The problem in this case is that we have no idea what the contract is. Nowhere in the paperwork they sent does it mention this 150 euro deposit. Requiring a deposit of this sort seems like a fairly common practice here. When we were setting up the electricity, we received paperwork that stated they would require a 400 euro deposit if we did not set up direct debit. We set it up, they took the 400 euro out and then put it back within days. We have never had a problem with them. They say what they will do and they do what they say.

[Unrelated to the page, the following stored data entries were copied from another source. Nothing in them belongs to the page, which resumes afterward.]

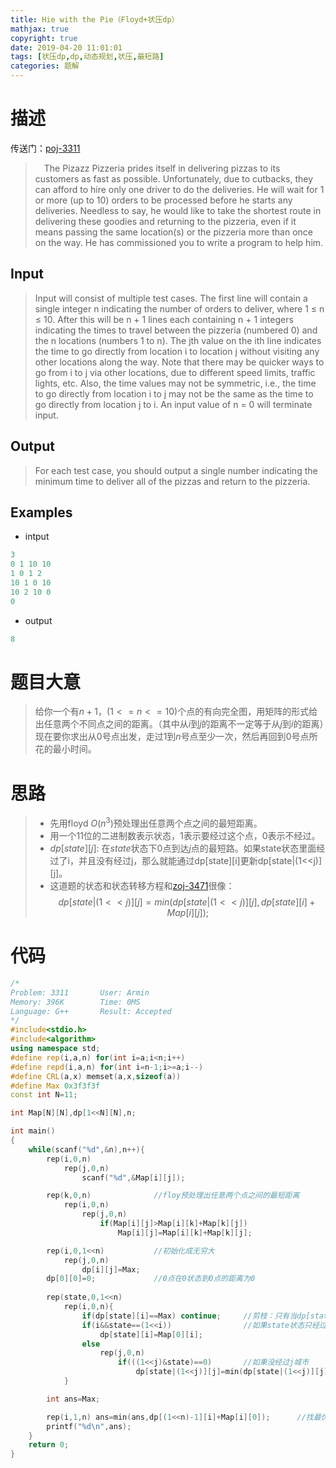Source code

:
 ```yaml
---
title: Hie with the Pie（Floyd+状压dp）
mathjax: true
copyright: true
date: 2019-04-20 11:01:01
tags: [状压dp,dp,动态规划,状压,最短路]
categories: 题解
---
```

# 描述
传送门：[poj-3311](http://poj.org/problem?id=3311)

>&emsp;The Pizazz Pizzeria prides itself in delivering pizzas to its customers as fast as possible. Unfortunately, due to cutbacks, they can afford to hire only one driver to do the deliveries. He will wait for 1 or more (up to 10) orders to be processed before he starts any deliveries. Needless to say, he would like to take the shortest route in delivering these goodies and returning to the pizzeria, even if it means passing the same location(s) or the pizzeria more than once on the way. He has commissioned you to write a program to help him.

<!--more-->
## Input
>Input will consist of multiple test cases. The first line will contain a single integer n indicating the number of orders to deliver, where 1 ≤ n ≤ 10. After this will be n + 1 lines each containing n + 1 integers indicating the times to travel between the pizzeria (numbered 0) and the n locations (numbers 1 to n). The jth value on the ith line indicates the time to go directly from location i to location j without visiting any other locations along the way. Note that there may be quicker ways to go from i to j via other locations, due to different speed limits, traffic lights, etc. Also, the time values may not be symmetric, i.e., the time to go directly from location i to j may not be the same as the time to go directly from location j to i. An input value of n = 0 will terminate input.

## Output
> For each test case, you should output a single number indicating the minimum time to deliver all of the pizzas and return to the pizzeria.

## Examples
* intput
```c++
3
0 1 10 10
1 0 1 2
10 1 0 10
10 2 10 0
0
```
* output
```c++
8
```

# 题目大意
> 给你一个有$n+1$，$(1<=n<=10)$个点的有向完全图，用矩阵的形式给出任意两个不同点之间的距离。（其中从$i$到$j$的距离不一定等于从$j$到$i$的距离）现在要你求出从$0$号点出发，走过$1$到$n$号点至少一次，然后再回到$0$号点所花的最小时间。

# 思路
>* 先用floyd $O(n^3)$预处理出任意两个点之间的最短距离。
>* 用一个11位的二进制数表示状态，1表示要经过这个点，0表示不经过。
>* $dp[state][j]$: 在$state$状态下$0$点到达$j$点的最短路。如果state状态里面经过了i，并且没有经过j，那么就能通过dp[state][i]更新dp[state|(1<<j)][j]。
>* 这道题的状态和状态转移方程和[zoj-3471](http://x-armin.com/Most-Powerful/)很像：
$$dp[state|(1<<j)][j]=min(dp[state|(1<<j)][j],dp[state][i]+Map[i][j]);$$

# 代码
```c++
/*
Problem: 3311		User: Armin
Memory: 396K		Time: 0MS
Language: G++		Result: Accepted  
*/
#include<stdio.h>
#include<algorithm>
using namespace std;
#define rep(i,a,n) for(int i=a;i<n;i++)
#define repd(i,a,n) for(int i=n-1;i>=a;i--)
#define CRL(a,x) memset(a,x,sizeof(a))
#define Max 0x3f3f3f
const int N=11;

int Map[N][N],dp[1<<N][N],n;

int main()
{
    while(scanf("%d",&n),n++){
        rep(i,0,n)
            rep(j,0,n)
                scanf("%d",&Map[i][j]);

        rep(k,0,n)              //floy预处理出任意两个点之间的最短距离
            rep(i,0,n)
                rep(j,0,n)
                    if(Map[i][j]>Map[i][k]+Map[k][j])
                        Map[i][j]=Map[i][k]+Map[k][j];

        rep(i,0,1<<n)           //初始化成无穷大
            rep(j,0,n)
                dp[i][j]=Max;
        dp[0][0]=0;             //0点在0状态到0点的距离为0
        
        rep(state,0,1<<n)
            rep(i,0,n){
                if(dp[state][i]==Max) continue;     //剪枝：只有当dp[state][i]不等于Max时才可能更新
                if(i&&state==(1<<i))                //如果state状态只经过了i一个点，注意这里要把i==0的情况去点，因为i==0在33行已经处理了，这里1<<0 ==1 !=0 所以这里里更新会出错。
                    dp[state][i]=Map[0][i];
                else
                    rep(j,0,n)
                        if(((1<<j)&state)==0)       //如果没经过j城市
                            dp[state|(1<<j)][j]=min(dp[state|(1<<j)][j],dp[state][i]+Map[i][j]);
            }

        int ans=Max;

        rep(i,1,n) ans=min(ans,dp[(1<<n)-1][i]+Map[i][0]);      //找最优解+回来的路
        printf("%d\n",ans);
    }
    return 0;
}

```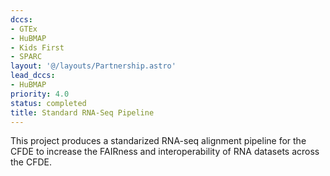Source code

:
 ```yaml
---
dccs:
- GTEx
- HuBMAP
- Kids First
- SPARC
layout: '@/layouts/Partnership.astro'
lead_dccs:
- HuBMAP
priority: 4.0
status: completed
title: Standard RNA-Seq Pipeline
---
```

This project produces a standarized RNA-seq alignment pipeline for the CFDE to increase the FAIRness and interoperability of RNA datasets across the CFDE.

With Eircon, you're told a different story every time, so who knows what the procedure is. If they were clear that they were going to take the money for a certain period of time and they did that, I would not have an issue. Instead, they simply tacked it on a few months into the contract. Then they said they wouldn't take it. Then they took it and have given us a bunch of different stories about how and when they will return it. I am not sure how anyone can be expected to enter into any kind of contract when things keeps shifting.

The latest thing they're pulling is sending everyone letters saying that their rates may be going up. Since they have new plans and bundles every week, it seems, it has been difficult to know whether this includes our plan. I was pretty pissed off at the idea that while we are legally obligated to abide by the contract, even if we have not given written consent, do not understand the terms, or cannot get a straight answer about what the contract entails. they are free to disregard the most basic part of the contract and raise prices on a whim. However, whether because of Irish laws or those of the EU, they have to offer customers a way out of the contract without penalty--at least in theory. So if we are a part of this rate hike, we should be able to cancel the contract--although it would not surprise me to learn that they have some other unethical plan to punish people who try. In any case, we shall see. If we can get out of the contract, then we may well avail of the opportunity to escape the clutches of Eircon, even if it means being without home broadband for a couple of months until we move.